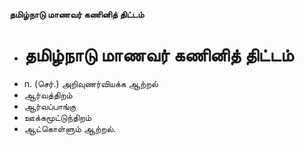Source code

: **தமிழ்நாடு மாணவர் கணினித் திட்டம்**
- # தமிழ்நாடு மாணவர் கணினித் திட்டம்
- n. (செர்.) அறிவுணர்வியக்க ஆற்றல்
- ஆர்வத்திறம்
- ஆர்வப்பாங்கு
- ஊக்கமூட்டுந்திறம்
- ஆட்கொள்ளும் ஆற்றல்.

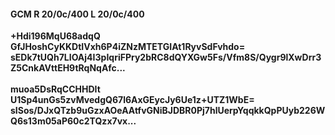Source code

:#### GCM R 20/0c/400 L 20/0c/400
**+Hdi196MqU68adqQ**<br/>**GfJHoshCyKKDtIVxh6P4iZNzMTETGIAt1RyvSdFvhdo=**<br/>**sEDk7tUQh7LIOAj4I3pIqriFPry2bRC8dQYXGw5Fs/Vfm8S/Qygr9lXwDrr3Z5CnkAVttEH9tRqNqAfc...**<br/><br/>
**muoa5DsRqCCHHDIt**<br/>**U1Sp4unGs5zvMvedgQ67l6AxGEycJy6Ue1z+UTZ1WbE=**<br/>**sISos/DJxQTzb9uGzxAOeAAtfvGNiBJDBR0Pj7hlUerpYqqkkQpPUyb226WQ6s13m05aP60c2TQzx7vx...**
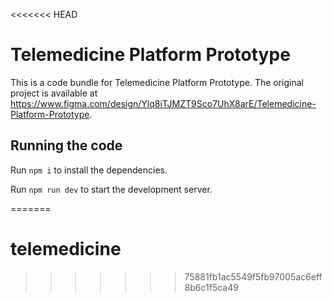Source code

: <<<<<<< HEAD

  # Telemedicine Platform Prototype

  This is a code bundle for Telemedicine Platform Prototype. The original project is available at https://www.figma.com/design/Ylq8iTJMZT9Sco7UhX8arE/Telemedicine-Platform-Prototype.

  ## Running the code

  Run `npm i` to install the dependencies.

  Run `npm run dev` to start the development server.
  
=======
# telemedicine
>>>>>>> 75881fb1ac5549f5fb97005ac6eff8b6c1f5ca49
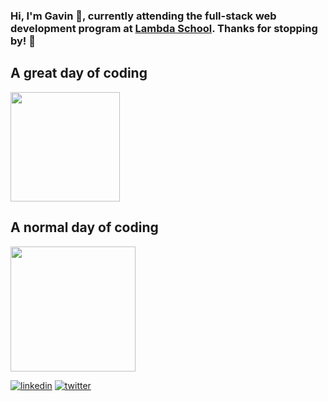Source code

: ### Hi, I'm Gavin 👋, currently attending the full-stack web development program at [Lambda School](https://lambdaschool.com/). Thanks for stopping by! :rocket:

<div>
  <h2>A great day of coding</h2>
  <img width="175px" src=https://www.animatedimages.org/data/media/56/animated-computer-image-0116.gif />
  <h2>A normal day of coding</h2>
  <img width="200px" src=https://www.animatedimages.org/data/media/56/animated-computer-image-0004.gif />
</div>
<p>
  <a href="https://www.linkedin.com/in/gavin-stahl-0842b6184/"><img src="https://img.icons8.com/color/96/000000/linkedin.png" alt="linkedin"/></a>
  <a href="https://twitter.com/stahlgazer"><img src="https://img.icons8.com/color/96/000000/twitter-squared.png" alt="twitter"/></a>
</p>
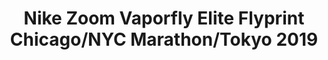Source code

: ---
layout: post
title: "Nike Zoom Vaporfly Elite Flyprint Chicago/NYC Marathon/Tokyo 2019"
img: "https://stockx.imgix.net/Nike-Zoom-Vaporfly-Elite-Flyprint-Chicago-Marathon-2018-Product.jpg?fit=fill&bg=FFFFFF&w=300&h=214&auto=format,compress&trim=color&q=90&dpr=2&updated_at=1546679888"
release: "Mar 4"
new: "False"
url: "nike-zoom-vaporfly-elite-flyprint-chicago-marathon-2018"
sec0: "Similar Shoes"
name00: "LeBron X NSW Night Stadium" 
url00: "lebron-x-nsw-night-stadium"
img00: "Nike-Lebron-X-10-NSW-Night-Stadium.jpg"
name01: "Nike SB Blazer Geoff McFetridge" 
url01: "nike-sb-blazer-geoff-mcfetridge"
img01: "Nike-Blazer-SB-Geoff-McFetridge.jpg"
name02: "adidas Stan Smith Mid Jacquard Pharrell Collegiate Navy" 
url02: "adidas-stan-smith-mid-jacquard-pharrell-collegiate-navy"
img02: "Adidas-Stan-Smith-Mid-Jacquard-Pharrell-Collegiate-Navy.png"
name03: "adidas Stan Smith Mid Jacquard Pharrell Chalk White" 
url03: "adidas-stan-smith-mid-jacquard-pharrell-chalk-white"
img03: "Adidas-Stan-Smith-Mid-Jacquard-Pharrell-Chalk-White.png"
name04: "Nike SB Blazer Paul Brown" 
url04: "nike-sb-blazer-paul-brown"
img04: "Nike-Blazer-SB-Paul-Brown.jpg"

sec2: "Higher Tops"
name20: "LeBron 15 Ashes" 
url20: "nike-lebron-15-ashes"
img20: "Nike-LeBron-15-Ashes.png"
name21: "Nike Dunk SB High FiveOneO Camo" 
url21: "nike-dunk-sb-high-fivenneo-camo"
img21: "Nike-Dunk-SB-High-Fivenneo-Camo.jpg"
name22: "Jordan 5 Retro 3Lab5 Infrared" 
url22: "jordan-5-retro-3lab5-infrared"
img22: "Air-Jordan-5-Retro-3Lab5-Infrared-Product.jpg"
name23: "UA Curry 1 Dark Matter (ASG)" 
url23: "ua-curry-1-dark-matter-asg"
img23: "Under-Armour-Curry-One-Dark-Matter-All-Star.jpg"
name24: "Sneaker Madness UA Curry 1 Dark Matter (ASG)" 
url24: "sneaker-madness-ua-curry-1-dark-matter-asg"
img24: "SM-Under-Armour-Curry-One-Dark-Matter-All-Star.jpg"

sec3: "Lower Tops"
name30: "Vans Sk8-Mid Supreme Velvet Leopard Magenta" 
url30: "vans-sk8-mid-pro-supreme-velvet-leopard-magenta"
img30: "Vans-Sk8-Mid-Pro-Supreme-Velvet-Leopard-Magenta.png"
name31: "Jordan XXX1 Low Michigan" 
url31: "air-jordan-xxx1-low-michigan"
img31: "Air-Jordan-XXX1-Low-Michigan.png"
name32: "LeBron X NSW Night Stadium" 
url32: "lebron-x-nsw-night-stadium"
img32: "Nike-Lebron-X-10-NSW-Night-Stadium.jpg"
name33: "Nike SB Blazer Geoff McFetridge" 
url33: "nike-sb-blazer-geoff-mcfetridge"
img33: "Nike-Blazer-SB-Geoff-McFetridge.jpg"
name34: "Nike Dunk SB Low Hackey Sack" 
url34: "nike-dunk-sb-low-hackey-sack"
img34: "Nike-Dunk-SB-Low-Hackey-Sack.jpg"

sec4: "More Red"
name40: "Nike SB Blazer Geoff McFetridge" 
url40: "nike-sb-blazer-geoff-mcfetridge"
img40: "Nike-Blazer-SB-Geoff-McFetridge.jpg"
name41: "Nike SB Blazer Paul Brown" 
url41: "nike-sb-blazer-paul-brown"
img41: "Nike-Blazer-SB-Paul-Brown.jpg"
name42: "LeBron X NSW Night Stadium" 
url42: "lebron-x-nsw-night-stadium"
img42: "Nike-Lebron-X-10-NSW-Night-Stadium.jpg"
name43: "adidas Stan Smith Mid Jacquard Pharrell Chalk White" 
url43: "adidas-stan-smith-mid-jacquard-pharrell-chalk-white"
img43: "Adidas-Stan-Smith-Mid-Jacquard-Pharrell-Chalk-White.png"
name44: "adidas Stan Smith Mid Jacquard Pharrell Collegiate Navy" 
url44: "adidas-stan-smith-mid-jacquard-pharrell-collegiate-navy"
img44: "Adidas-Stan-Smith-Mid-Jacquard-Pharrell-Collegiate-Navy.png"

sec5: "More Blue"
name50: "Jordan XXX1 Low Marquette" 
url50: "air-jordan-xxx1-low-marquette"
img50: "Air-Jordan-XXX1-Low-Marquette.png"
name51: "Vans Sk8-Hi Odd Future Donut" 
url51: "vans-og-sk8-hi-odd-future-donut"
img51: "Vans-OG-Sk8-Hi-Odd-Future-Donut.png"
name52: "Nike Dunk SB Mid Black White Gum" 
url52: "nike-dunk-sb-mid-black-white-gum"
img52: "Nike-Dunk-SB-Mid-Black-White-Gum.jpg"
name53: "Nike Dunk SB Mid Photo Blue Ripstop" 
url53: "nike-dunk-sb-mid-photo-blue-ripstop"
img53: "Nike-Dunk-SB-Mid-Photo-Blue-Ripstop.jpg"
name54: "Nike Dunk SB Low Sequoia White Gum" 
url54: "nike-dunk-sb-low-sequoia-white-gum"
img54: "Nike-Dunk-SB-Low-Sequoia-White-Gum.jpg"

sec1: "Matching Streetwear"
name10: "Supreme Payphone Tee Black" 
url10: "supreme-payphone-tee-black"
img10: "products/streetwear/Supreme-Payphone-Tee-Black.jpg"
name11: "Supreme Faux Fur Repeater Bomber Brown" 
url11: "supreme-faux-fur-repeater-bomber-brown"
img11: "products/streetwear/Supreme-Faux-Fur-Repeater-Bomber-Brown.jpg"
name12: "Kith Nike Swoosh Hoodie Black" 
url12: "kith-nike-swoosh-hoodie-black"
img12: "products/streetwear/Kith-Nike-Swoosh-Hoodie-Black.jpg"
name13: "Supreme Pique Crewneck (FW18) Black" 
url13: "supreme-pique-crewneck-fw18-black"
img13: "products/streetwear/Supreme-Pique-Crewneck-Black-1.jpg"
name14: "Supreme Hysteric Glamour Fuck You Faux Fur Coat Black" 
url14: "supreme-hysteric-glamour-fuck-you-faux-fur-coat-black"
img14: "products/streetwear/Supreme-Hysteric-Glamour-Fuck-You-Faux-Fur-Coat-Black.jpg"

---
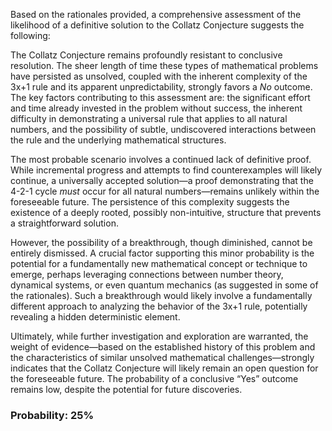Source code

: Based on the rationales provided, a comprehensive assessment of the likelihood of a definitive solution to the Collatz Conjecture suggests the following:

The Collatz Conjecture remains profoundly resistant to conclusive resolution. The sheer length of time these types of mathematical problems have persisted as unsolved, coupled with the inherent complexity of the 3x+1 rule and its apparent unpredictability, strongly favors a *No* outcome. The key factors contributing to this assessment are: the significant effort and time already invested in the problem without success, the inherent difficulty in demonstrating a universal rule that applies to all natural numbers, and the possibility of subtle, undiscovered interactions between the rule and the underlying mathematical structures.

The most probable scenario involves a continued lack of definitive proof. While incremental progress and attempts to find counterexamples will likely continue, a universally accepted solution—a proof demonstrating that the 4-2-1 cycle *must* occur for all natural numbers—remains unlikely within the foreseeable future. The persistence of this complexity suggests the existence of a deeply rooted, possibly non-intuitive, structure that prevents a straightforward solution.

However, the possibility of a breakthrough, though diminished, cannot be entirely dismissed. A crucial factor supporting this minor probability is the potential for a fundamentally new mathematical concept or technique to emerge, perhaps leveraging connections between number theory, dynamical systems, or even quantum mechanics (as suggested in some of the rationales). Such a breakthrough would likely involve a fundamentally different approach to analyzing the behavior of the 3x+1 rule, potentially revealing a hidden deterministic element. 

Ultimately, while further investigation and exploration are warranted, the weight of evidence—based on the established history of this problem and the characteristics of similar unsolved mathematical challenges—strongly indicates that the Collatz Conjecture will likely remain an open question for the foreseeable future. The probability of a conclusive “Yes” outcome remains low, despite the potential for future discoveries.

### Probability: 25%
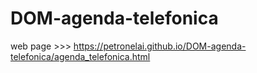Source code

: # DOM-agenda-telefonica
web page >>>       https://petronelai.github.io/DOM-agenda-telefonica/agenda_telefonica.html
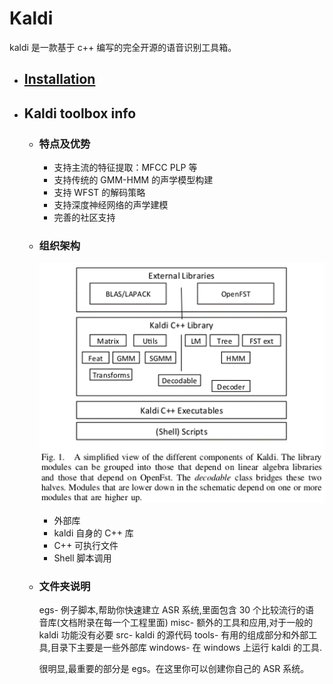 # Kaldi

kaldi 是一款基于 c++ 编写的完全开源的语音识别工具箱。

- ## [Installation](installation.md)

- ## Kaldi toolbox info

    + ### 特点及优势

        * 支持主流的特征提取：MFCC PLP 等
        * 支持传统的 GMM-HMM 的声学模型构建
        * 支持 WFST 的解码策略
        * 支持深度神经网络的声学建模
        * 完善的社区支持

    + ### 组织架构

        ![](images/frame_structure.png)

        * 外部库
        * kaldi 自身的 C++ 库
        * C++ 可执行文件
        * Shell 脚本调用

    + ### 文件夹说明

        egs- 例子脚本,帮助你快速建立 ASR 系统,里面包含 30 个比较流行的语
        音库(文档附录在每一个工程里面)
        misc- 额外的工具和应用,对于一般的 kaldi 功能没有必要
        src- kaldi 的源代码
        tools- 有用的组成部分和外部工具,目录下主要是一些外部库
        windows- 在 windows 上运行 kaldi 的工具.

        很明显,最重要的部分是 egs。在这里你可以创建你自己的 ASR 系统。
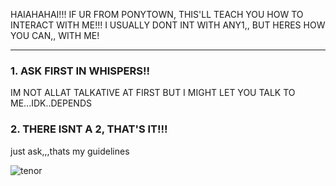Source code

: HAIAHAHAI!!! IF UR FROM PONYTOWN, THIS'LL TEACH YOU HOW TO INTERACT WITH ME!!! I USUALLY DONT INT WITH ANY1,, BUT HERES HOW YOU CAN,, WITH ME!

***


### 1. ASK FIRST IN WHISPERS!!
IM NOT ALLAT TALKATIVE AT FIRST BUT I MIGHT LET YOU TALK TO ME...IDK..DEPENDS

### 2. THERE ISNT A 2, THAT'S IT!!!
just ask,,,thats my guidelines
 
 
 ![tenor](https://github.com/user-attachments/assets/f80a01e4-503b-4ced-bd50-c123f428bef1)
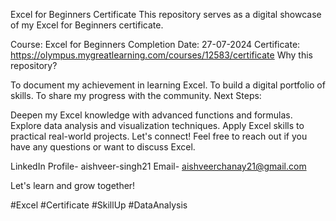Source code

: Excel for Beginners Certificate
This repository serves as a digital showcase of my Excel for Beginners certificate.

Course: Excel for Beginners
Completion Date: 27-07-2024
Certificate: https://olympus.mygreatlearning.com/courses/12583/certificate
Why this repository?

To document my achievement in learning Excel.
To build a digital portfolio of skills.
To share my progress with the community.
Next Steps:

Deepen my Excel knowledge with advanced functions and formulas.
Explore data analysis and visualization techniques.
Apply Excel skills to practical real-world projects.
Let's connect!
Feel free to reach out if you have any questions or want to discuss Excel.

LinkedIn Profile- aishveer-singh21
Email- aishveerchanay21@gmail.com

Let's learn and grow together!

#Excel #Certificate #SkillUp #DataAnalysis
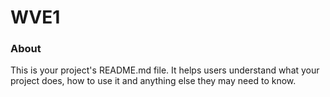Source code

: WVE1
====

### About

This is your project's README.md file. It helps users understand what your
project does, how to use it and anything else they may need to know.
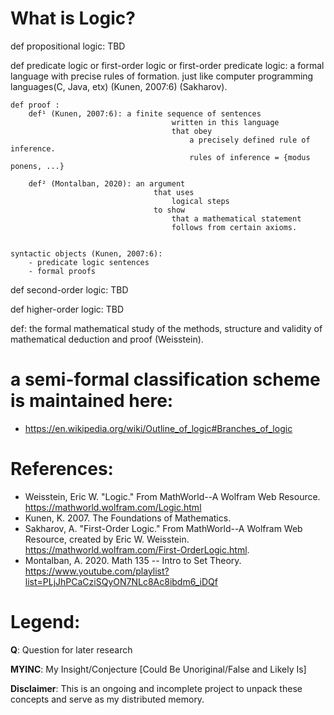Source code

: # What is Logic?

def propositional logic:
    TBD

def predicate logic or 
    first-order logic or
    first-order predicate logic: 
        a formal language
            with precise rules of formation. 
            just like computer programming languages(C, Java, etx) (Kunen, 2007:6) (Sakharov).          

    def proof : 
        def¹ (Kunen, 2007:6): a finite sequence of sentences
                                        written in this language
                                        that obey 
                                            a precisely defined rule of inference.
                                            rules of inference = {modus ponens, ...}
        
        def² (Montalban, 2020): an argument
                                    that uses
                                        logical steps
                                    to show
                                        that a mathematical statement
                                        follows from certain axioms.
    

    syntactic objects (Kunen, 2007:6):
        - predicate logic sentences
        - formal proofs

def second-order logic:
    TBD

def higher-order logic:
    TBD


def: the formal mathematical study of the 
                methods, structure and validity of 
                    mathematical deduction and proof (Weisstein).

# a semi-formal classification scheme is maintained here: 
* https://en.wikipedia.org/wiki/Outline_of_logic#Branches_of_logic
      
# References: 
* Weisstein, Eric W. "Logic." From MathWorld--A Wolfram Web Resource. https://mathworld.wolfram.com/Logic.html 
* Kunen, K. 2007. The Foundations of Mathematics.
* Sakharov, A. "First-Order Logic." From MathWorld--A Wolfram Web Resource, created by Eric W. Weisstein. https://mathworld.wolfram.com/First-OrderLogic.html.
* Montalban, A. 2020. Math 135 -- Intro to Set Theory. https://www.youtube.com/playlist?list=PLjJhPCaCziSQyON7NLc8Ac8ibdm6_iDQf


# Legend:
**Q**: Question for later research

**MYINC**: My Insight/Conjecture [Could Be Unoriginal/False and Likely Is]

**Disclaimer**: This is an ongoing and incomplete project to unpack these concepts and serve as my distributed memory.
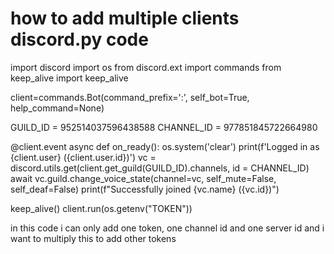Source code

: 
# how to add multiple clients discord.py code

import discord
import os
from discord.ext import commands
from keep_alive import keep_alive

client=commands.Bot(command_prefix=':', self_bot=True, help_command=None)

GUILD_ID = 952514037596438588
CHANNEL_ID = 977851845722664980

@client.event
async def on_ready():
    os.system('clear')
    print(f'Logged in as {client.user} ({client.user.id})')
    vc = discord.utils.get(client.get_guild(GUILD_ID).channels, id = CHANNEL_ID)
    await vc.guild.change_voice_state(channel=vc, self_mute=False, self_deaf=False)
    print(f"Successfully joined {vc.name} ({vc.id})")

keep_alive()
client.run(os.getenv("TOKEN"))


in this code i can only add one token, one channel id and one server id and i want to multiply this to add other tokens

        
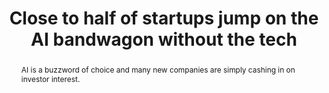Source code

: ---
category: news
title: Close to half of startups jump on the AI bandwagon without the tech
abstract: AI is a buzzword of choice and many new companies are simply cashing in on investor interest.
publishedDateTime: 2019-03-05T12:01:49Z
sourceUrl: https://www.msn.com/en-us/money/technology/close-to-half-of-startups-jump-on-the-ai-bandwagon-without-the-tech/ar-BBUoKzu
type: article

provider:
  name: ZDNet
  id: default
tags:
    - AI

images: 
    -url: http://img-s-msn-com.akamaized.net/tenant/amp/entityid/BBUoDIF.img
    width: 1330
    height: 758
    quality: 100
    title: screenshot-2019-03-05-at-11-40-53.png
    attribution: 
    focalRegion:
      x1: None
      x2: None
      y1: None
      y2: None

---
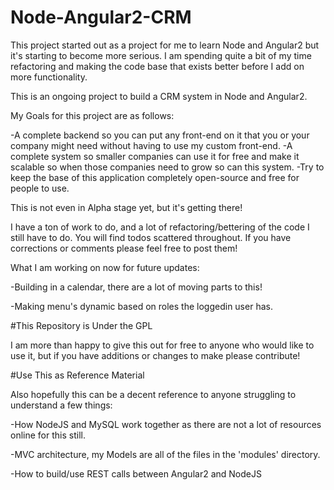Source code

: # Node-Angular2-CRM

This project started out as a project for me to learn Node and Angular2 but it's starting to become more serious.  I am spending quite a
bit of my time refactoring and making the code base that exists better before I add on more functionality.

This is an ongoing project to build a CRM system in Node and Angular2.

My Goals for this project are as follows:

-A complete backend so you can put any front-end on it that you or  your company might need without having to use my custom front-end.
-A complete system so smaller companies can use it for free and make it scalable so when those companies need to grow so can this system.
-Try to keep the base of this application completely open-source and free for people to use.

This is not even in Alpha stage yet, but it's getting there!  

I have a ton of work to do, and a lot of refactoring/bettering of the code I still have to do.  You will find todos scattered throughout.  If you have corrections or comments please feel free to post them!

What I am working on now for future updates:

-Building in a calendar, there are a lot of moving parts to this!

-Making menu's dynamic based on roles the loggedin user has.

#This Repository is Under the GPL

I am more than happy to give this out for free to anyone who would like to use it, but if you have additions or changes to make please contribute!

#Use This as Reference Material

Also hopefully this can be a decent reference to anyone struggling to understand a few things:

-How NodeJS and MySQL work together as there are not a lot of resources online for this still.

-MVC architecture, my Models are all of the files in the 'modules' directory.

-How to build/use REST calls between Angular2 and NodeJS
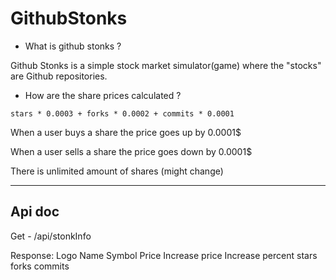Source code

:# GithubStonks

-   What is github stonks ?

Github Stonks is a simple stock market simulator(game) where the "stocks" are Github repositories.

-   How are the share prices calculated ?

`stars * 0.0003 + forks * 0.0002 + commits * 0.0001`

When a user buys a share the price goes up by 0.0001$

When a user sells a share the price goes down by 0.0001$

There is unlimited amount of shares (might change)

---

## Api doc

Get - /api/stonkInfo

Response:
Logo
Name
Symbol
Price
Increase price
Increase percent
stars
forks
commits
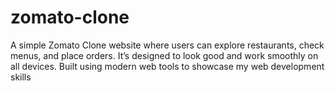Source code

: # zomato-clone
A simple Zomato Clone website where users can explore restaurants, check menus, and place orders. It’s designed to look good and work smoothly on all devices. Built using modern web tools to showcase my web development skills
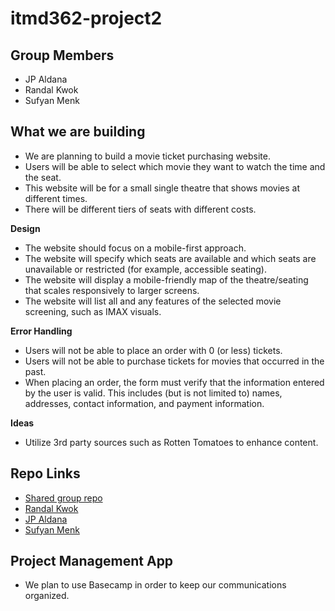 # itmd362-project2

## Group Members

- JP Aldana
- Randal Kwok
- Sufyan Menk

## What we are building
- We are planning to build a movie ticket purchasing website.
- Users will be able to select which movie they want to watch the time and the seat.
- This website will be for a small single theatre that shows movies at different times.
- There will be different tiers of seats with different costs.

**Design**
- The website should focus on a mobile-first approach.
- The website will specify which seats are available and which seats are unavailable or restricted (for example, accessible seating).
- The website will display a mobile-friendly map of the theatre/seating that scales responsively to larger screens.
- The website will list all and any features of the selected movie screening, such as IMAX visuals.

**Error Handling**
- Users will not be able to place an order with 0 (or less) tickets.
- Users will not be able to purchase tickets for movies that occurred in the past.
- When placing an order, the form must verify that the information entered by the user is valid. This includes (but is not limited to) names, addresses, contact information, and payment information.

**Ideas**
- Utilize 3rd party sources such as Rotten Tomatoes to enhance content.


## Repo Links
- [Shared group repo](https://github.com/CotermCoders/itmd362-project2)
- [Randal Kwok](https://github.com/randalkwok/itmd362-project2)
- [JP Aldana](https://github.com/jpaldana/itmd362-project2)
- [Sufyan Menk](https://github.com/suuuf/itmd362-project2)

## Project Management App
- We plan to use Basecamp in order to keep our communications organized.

**TASK DETAILS**. Go through the material and report each line that holds the string "mobile".

**EXERCISE SOLUTION**.
- The website should focus on a mobile-first approach.
- The website will display a mobile-friendly map of the theatre/seating that scales responsively to larger screens.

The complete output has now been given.